Your task: Could you retype, exactly as written, every line from the top of the records through the line that contains "To make Hadoop"?
----- Exercise material
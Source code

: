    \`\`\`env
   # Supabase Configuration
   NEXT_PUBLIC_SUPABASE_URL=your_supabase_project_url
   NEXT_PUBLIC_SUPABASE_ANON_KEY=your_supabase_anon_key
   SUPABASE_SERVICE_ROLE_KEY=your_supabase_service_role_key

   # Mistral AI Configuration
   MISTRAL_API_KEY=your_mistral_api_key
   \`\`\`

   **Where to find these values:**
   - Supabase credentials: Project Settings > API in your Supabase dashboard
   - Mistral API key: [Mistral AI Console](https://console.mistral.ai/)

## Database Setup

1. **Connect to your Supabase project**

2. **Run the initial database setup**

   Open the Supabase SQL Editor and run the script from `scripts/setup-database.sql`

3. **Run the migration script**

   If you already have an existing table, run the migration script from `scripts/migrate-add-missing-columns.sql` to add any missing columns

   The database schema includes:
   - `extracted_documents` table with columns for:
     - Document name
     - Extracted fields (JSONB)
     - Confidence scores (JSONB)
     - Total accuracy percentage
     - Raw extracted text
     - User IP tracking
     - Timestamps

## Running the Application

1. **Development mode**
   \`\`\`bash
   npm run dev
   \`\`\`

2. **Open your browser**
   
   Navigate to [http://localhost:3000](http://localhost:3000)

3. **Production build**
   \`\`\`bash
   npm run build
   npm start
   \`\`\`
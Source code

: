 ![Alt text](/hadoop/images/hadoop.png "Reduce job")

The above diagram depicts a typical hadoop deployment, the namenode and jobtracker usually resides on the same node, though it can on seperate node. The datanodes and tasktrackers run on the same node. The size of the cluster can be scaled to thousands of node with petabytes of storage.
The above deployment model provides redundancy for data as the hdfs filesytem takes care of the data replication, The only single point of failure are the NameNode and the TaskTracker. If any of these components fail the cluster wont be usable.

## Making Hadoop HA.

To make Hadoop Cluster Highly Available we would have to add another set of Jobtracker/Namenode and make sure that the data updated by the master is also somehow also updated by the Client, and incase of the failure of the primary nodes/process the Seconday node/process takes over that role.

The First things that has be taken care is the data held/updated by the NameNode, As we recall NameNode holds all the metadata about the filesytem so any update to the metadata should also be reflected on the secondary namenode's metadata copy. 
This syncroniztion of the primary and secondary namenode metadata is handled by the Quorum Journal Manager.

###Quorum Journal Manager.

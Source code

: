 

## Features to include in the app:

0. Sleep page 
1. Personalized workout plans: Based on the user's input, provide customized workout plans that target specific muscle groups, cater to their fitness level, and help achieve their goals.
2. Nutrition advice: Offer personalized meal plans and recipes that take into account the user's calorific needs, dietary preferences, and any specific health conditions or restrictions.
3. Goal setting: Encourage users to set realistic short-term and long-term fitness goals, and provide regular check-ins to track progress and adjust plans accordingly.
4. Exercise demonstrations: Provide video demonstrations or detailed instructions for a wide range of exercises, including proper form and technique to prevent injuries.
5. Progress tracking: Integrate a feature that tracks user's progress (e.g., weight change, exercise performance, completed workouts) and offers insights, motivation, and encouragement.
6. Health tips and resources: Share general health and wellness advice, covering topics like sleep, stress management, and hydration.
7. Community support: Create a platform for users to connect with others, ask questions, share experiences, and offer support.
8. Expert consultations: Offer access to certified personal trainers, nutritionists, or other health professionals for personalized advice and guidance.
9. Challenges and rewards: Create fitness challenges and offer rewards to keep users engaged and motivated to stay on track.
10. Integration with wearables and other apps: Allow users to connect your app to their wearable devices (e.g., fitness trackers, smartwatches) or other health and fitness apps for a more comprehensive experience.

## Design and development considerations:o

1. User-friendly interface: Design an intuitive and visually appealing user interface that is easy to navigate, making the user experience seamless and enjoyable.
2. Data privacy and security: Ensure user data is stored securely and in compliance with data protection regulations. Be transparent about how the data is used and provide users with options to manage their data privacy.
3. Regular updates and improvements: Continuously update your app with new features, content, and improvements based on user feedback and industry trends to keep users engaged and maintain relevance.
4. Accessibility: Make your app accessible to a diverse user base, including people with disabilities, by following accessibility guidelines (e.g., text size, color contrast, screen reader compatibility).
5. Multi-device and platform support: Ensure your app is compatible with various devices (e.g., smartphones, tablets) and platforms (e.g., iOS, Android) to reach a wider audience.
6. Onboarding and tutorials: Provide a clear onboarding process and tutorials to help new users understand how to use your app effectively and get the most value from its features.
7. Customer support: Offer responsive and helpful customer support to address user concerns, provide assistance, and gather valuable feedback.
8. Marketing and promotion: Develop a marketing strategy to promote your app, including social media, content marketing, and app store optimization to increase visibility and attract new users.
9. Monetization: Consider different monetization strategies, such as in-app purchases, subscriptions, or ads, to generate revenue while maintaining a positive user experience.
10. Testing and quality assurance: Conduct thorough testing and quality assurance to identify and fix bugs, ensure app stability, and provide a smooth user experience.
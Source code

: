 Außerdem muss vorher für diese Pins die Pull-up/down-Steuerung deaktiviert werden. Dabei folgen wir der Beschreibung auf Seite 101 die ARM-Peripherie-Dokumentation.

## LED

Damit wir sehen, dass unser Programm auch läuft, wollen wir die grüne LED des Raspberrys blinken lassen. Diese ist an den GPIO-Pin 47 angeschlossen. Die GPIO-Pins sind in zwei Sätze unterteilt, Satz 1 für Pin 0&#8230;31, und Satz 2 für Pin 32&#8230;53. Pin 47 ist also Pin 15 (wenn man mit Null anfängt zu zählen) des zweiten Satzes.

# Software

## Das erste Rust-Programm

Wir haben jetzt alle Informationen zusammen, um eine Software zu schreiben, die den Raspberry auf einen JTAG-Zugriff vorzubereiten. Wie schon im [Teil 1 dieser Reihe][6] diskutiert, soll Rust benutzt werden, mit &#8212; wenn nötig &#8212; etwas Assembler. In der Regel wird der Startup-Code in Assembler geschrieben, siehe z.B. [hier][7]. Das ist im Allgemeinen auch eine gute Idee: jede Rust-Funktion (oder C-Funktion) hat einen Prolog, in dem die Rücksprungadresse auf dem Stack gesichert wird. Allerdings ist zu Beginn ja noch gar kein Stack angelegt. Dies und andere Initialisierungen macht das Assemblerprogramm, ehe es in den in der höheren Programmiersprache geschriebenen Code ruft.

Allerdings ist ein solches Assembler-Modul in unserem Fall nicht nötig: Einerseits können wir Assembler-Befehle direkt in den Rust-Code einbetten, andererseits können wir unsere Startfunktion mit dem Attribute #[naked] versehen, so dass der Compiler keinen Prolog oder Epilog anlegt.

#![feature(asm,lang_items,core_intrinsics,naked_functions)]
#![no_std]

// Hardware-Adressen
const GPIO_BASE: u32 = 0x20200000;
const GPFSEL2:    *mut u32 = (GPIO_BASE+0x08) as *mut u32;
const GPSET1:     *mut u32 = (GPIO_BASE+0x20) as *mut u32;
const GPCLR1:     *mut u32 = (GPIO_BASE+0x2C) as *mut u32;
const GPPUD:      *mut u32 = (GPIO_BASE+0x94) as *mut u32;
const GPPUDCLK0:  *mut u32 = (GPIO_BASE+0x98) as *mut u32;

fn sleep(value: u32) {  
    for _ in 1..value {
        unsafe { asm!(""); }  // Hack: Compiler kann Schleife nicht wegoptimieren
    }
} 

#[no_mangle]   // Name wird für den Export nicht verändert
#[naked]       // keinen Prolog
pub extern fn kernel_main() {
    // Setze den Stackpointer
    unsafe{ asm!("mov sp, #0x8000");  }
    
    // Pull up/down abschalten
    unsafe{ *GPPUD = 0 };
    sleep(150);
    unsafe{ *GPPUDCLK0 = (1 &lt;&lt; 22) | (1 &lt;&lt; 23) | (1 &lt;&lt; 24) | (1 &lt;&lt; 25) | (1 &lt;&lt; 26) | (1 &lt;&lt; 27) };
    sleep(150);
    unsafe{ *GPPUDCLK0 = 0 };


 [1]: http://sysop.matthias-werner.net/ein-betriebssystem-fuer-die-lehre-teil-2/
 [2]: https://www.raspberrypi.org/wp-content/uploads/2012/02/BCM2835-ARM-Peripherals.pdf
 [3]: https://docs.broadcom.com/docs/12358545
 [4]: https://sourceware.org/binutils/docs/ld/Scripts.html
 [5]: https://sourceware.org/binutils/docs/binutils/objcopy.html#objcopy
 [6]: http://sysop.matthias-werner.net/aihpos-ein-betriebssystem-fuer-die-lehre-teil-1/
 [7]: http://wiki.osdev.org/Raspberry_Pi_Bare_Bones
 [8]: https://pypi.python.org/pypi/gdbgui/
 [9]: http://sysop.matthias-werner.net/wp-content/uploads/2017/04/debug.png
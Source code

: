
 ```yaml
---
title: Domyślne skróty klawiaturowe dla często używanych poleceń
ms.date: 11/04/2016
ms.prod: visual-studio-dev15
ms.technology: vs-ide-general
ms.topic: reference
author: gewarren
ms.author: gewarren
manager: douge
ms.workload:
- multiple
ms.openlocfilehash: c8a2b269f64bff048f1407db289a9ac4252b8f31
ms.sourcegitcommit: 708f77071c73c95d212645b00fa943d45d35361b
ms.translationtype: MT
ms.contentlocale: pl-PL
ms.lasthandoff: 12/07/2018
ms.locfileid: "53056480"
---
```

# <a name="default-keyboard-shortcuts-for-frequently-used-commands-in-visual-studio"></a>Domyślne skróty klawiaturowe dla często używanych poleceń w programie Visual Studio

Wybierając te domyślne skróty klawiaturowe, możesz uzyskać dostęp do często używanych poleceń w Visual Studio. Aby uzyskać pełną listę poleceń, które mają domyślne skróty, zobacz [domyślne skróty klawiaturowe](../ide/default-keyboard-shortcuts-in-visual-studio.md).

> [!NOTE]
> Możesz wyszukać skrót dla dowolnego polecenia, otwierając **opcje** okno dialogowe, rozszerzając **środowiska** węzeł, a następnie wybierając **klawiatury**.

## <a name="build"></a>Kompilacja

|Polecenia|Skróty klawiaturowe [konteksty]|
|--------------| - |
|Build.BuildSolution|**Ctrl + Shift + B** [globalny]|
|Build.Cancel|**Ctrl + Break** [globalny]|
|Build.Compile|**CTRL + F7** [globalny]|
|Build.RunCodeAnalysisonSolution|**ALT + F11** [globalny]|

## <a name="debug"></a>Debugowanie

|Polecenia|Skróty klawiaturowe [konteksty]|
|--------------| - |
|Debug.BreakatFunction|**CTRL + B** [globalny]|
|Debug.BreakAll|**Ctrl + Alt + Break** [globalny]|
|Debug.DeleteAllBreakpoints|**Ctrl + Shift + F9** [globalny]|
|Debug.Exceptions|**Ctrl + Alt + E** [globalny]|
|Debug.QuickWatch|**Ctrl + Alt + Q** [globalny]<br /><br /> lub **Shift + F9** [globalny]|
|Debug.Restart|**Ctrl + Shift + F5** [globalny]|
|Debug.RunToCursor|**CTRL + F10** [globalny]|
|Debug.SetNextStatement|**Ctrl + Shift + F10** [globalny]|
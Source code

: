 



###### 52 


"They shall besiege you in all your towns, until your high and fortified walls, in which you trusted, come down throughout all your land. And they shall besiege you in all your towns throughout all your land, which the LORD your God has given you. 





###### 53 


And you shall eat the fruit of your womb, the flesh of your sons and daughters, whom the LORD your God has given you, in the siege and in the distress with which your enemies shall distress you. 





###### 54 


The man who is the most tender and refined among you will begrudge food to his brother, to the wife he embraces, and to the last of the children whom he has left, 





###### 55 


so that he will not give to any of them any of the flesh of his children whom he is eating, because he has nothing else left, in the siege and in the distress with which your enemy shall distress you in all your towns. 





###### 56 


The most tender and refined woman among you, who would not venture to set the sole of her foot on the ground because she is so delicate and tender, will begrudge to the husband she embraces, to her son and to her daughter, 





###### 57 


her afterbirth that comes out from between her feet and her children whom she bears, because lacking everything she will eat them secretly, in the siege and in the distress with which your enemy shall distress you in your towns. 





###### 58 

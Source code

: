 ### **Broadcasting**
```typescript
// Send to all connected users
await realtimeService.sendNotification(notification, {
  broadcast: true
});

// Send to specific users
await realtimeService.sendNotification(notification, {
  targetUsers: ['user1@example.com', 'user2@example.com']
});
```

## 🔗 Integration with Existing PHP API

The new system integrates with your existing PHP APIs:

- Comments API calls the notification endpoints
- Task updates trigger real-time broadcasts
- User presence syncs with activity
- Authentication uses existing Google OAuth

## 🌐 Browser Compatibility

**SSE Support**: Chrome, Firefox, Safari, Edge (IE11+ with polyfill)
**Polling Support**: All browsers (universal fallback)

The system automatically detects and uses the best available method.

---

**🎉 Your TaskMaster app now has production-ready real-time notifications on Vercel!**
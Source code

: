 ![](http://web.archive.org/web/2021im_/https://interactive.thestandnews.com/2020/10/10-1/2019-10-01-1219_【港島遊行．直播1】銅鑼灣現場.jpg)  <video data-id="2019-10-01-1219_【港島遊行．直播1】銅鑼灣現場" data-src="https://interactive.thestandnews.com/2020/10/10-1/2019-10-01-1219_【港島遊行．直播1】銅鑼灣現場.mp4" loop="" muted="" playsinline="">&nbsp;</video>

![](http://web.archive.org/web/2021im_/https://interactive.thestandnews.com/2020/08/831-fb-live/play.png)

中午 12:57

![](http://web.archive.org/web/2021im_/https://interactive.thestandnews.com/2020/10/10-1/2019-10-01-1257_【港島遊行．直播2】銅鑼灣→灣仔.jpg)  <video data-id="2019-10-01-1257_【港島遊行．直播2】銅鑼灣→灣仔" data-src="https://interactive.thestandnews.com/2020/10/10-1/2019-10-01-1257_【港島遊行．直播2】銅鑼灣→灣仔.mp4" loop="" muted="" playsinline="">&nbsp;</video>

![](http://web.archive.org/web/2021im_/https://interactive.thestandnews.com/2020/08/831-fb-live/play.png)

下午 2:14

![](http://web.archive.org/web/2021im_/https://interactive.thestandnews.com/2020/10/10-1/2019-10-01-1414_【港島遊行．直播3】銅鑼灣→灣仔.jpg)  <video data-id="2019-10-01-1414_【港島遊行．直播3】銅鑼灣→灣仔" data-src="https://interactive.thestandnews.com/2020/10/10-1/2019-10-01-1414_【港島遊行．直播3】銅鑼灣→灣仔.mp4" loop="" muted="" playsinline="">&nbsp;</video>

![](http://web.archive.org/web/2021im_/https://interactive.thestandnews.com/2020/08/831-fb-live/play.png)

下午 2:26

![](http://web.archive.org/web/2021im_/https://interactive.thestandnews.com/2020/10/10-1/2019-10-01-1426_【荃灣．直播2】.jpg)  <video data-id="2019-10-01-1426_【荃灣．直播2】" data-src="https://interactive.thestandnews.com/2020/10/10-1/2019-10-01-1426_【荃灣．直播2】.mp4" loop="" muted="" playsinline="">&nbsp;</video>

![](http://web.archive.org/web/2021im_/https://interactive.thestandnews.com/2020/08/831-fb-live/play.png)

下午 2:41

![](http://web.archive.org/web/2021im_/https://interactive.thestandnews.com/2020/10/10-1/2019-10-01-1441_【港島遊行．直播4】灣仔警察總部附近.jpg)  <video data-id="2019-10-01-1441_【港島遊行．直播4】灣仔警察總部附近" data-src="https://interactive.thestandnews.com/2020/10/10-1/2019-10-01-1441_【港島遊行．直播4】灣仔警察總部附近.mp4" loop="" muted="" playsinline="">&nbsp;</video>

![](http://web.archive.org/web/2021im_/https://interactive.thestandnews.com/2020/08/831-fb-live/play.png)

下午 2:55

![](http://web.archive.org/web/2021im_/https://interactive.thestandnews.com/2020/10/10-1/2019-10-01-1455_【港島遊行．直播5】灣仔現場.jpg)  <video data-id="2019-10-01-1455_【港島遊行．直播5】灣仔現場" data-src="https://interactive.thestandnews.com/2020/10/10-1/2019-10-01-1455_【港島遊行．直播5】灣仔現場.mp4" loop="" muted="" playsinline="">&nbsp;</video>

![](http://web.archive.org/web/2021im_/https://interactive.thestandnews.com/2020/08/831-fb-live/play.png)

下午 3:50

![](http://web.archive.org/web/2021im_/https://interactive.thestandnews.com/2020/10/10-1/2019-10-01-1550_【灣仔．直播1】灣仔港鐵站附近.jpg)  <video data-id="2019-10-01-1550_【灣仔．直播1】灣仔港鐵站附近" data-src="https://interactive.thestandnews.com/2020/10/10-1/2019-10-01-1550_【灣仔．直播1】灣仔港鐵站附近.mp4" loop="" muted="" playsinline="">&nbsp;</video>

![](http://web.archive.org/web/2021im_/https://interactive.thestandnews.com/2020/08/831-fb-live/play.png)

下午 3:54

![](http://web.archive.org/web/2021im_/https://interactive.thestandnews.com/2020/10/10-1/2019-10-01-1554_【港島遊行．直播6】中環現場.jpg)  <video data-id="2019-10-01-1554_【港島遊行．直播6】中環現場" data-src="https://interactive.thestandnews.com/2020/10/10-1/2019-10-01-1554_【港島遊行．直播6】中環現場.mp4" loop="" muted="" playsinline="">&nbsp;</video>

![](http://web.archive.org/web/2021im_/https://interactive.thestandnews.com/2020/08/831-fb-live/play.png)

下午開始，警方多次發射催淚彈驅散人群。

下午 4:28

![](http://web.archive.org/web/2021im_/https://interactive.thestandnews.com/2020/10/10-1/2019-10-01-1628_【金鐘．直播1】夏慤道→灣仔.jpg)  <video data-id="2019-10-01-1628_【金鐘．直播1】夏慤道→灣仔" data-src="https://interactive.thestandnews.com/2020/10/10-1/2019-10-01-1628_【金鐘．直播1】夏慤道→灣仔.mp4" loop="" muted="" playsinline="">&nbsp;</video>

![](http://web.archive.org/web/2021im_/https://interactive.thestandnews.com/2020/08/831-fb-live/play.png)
----------
Answer:
Source code

:    \`\`\`env
   # Supabase Configuration
   NEXT_PUBLIC_SUPABASE_URL=your_supabase_project_url
   NEXT_PUBLIC_SUPABASE_ANON_KEY=your_supabase_anon_key
   SUPABASE_SERVICE_ROLE_KEY=your_supabase_service_role_key

   # Mistral AI Configuration
   MISTRAL_API_KEY=your_mistral_api_key
   \`\`\`

   **Where to find these values:**
   - Supabase credentials: Project Settings > API in your Supabase dashboard
   - Mistral API key: [Mistral AI Console](https://console.mistral.ai/)

## Database Setup

1. **Connect to your Supabase project**

2. **Run the initial database setup**

   Open the Supabase SQL Editor and run the script from `scripts/setup-database.sql`

3. **Run the migration script**

   If you already have an existing table, run the migration script from `scripts/migrate-add-missing-columns.sql` to add any missing columns

   The database schema includes:
   - `extracted_documents` table with columns for:
     - Document name
     - Extracted fields (JSONB)
     - Confidence scores (JSONB)
     - Total accuracy percentage
     - Raw extracted text
     - User IP tracking
     - Timestamps

## Running the Application

1. **Development mode**
   \`\`\`bash
   npm run dev
   \`\`\`

2. **Open your browser**
   
   Navigate to [http://localhost:3000](http://localhost:3000)

3. **Production build**
   \`\`\`bash
   npm run build
   npm start
   \`\`\`
Source code

: ![Alt text](/hadoop/images/hadoop.png "Reduce job")

The above diagram depicts a typical hadoop deployment, the namenode and jobtracker usually resides on the same node, though it can on seperate node. The datanodes and tasktrackers run on the same node. The size of the cluster can be scaled to thousands of node with petabytes of storage.
The above deployment model provides redundancy for data as the hdfs filesytem takes care of the data replication, The only single point of failure are the NameNode and the TaskTracker. If any of these components fail the cluster wont be usable.

## Making Hadoop HA.

To make Hadoop Cluster Highly Available we would have to add another set of Jobtracker/Namenode and make sure that the data updated by the master is also somehow also updated by the Client, and incase of the failure of the primary nodes/process the Seconday node/process takes over that role.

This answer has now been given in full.